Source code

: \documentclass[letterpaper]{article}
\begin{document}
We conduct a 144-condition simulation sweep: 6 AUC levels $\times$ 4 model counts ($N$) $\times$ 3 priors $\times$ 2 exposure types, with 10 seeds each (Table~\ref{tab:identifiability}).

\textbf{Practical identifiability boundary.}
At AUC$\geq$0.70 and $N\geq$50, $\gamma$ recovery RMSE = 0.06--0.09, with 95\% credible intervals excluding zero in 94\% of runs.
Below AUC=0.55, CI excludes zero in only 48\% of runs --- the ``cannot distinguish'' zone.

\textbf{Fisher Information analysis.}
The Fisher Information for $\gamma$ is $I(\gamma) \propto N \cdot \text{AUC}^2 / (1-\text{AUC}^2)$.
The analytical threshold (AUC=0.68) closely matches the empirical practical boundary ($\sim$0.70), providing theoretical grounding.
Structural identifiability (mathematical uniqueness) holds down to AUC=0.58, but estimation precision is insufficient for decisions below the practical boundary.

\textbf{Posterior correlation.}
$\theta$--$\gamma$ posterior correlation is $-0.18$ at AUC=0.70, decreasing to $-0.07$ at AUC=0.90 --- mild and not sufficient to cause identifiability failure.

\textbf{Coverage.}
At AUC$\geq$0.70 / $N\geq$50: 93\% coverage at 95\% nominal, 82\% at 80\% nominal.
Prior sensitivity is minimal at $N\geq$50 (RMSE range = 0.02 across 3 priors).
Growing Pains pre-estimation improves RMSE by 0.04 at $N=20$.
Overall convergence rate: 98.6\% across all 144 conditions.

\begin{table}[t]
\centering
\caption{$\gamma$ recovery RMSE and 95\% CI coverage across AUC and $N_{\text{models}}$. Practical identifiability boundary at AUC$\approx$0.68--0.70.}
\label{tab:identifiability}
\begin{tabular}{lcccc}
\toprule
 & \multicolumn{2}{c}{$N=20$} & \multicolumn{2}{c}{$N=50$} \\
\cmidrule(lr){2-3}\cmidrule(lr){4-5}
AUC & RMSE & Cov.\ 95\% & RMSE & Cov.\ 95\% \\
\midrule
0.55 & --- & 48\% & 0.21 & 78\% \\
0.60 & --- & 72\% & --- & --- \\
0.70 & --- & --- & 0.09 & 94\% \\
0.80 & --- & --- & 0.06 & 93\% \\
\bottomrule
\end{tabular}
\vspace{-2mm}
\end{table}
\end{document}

# # # # # # #

**What you are asked to do**. Write every entry out again. Keep each one exact.

**Response area**.
Source code

: \documentclass[letterpaper]{article}
\begin{document}
We conduct a 144-condition simulation sweep: 6 AUC levels $\times$ 4 model counts ($N$) $\times$ 3 priors $\times$ 2 exposure types, with 10 seeds each (Table~\ref{tab:identifiability}).

\textbf{Practical identifiability boundary.}
At AUC$\geq$0.70 and $N\geq$50, $\gamma$ recovery RMSE = 0.06--0.09, with 95\% credible intervals excluding zero in 94\% of runs.
Below AUC=0.55, CI excludes zero in only 48\% of runs --- the ``cannot distinguish'' zone.

\textbf{Fisher Information analysis.}
The Fisher Information for $\gamma$ is $I(\gamma) \propto N \cdot \text{AUC}^2 / (1-\text{AUC}^2)$.
The analytical threshold (AUC=0.68) closely matches the empirical practical boundary ($\sim$0.70), providing theoretical grounding.
Structural identifiability (mathematical uniqueness) holds down to AUC=0.58, but estimation precision is insufficient for decisions below the practical boundary.

\textbf{Posterior correlation.}
$\theta$--$\gamma$ posterior correlation is $-0.18$ at AUC=0.70, decreasing to $-0.07$ at AUC=0.90 --- mild and not sufficient to cause identifiability failure.

\textbf{Coverage.}
At AUC$\geq$0.70 / $N\geq$50: 93\% coverage at 95\% nominal, 82\% at 80\% nominal.
Prior sensitivity is minimal at $N\geq$50 (RMSE range = 0.02 across 3 priors).
Growing Pains pre-estimation improves RMSE by 0.04 at $N=20$.
Overall convergence rate: 98.6\% across all 144 conditions.

\begin{table}[t]
\centering
\caption{$\gamma$ recovery RMSE and 95\% CI coverage across AUC and $N_{\text{models}}$. Practical identifiability boundary at AUC$\approx$0.68--0.70.}
\label{tab:identifiability}
\begin{tabular}{lcccc}
\toprule
 & \multicolumn{2}{c}{$N=20$} & \multicolumn{2}{c}{$N=50$} \\
\cmidrule(lr){2-3}\cmidrule(lr){4-5}
AUC & RMSE & Cov.\ 95\% & RMSE & Cov.\ 95\% \\
\midrule
0.55 & --- & 48\% & 0.21 & 78\% \\
0.60 & --- & 72\% & --- & --- \\
0.70 & --- & --- & 0.09 & 94\% \\
0.80 & --- & --- & 0.06 & 93\% \\
\bottomrule
\end{tabular}
\vspace{-2mm}
\end{table}
\end{document}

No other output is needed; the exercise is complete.